▸ **Exercise**
From the entries that follow, list every line in which the string "getDefaultConfiguration" appears.

___ Task input ___

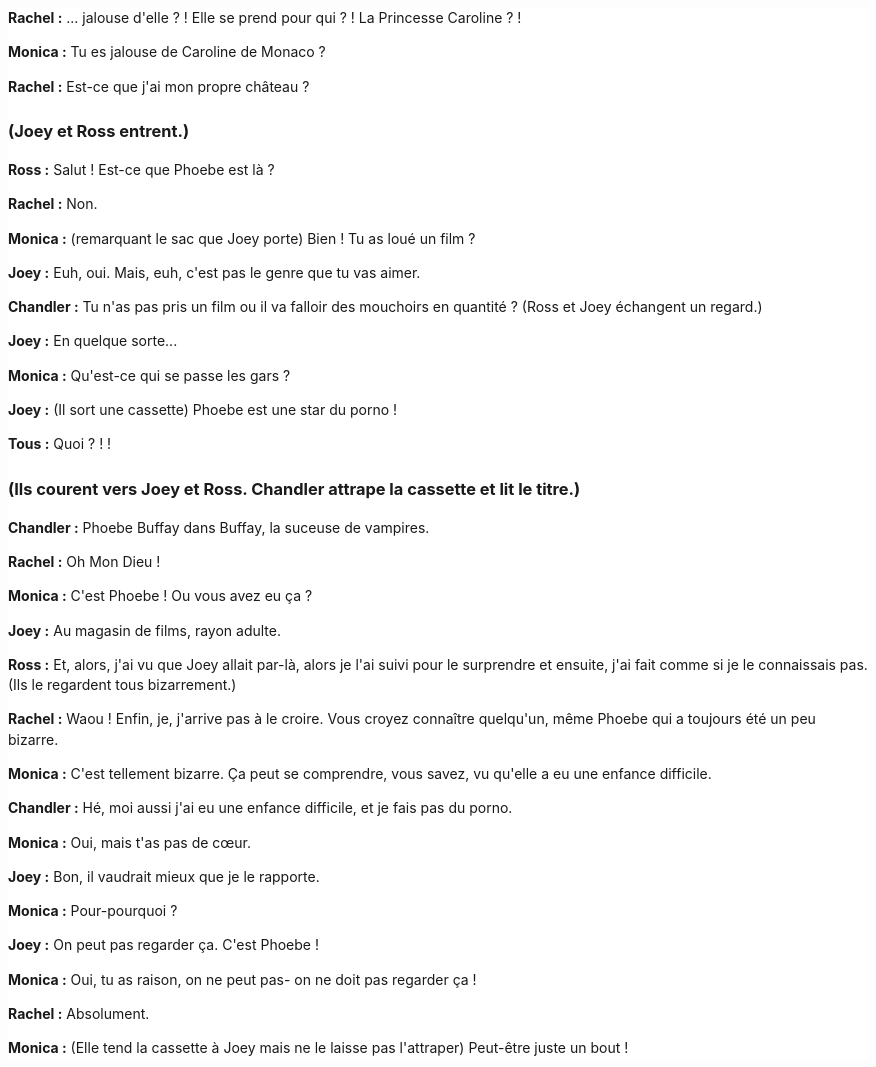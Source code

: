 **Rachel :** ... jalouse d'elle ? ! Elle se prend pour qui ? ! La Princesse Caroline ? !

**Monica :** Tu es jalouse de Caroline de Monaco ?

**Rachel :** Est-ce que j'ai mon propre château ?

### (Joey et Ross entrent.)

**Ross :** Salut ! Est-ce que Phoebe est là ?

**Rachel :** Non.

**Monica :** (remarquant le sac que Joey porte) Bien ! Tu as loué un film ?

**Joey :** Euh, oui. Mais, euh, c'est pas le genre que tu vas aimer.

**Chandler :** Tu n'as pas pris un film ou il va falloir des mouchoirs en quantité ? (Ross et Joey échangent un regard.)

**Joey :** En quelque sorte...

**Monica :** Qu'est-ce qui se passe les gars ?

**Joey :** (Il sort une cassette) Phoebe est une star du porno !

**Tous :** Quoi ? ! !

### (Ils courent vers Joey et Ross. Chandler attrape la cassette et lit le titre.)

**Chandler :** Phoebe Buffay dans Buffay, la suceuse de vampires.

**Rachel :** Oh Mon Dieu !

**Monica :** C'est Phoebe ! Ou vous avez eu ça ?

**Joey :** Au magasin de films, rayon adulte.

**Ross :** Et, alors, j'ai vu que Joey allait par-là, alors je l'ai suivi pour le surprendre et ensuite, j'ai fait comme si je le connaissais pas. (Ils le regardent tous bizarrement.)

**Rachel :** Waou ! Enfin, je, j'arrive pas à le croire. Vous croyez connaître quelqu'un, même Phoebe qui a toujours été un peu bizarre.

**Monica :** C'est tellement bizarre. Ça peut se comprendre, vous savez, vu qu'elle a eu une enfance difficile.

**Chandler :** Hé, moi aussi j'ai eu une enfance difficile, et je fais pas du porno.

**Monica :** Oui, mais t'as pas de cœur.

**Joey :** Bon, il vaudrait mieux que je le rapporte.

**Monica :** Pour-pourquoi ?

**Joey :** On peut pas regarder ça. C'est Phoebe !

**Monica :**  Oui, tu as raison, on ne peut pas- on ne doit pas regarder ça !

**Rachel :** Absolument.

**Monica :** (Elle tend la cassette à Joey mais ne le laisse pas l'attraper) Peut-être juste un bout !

___
___ Task input ___

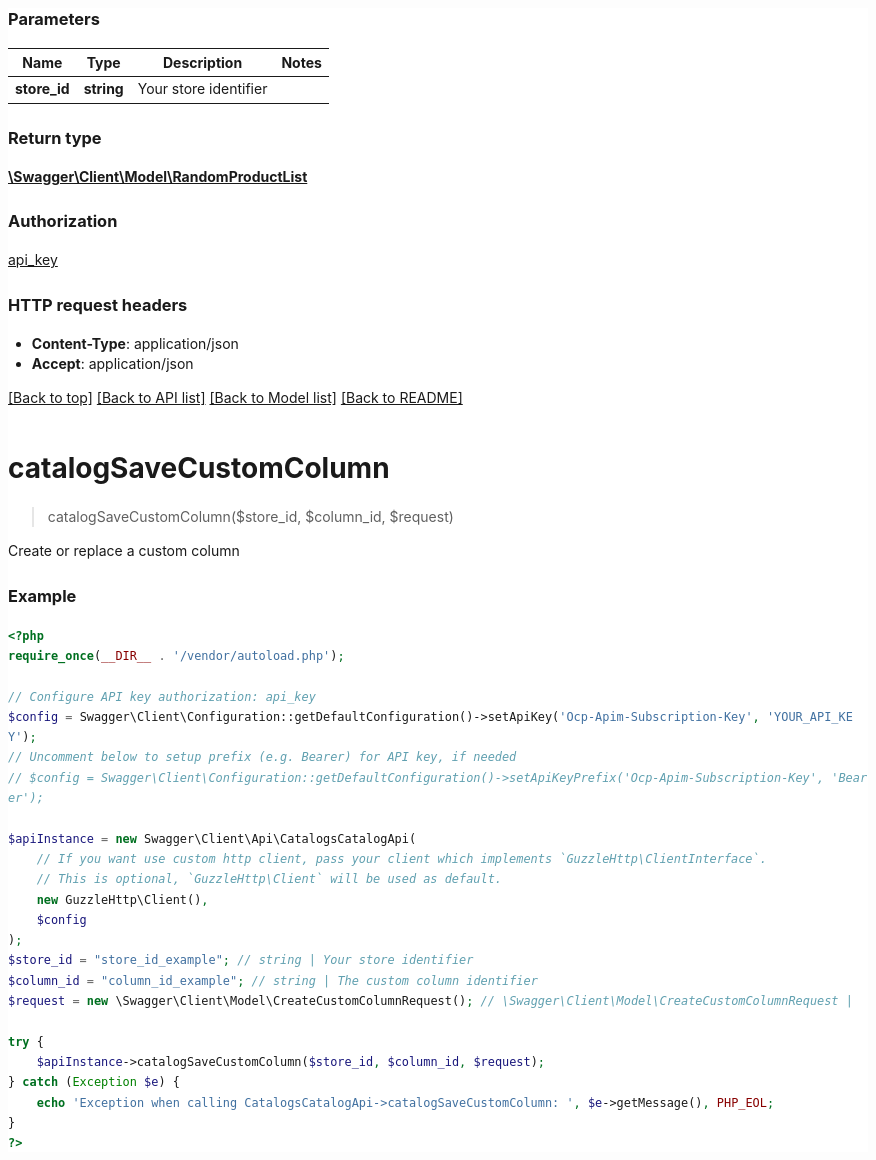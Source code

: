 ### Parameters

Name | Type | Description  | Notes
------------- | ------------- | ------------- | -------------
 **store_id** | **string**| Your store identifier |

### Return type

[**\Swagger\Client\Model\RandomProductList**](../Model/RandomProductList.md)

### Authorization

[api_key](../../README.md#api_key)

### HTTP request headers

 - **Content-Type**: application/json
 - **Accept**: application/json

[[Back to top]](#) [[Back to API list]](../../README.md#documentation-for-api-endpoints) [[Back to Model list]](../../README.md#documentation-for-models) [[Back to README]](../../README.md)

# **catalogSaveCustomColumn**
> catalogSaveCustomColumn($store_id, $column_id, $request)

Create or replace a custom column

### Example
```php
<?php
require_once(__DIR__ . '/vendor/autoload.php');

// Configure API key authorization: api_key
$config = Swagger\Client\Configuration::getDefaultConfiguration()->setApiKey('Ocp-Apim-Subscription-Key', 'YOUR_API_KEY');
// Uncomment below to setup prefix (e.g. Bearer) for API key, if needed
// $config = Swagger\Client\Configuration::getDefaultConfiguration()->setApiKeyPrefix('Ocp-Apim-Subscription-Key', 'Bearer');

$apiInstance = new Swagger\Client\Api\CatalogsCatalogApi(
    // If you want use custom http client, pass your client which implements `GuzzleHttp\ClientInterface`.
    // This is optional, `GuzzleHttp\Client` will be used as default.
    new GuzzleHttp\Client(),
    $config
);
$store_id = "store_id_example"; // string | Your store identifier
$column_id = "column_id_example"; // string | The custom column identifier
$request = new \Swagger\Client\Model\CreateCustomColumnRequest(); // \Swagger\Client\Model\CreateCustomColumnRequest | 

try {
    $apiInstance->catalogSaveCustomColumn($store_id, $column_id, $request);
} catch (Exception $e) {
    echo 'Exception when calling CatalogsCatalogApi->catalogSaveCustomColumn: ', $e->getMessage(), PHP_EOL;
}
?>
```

___

▸ **Reply to the exercise**
$config = Swagger\Client\Configuration::getDefaultConfiguration()->setApiKey('Ocp-Apim-Subscription-Key', 'YOUR_API_KEY');
// $config = Swagger\Client\Configuration::getDefaultConfiguration()->setApiKeyPrefix('Ocp-Apim-Subscription-Key', 'Bearer');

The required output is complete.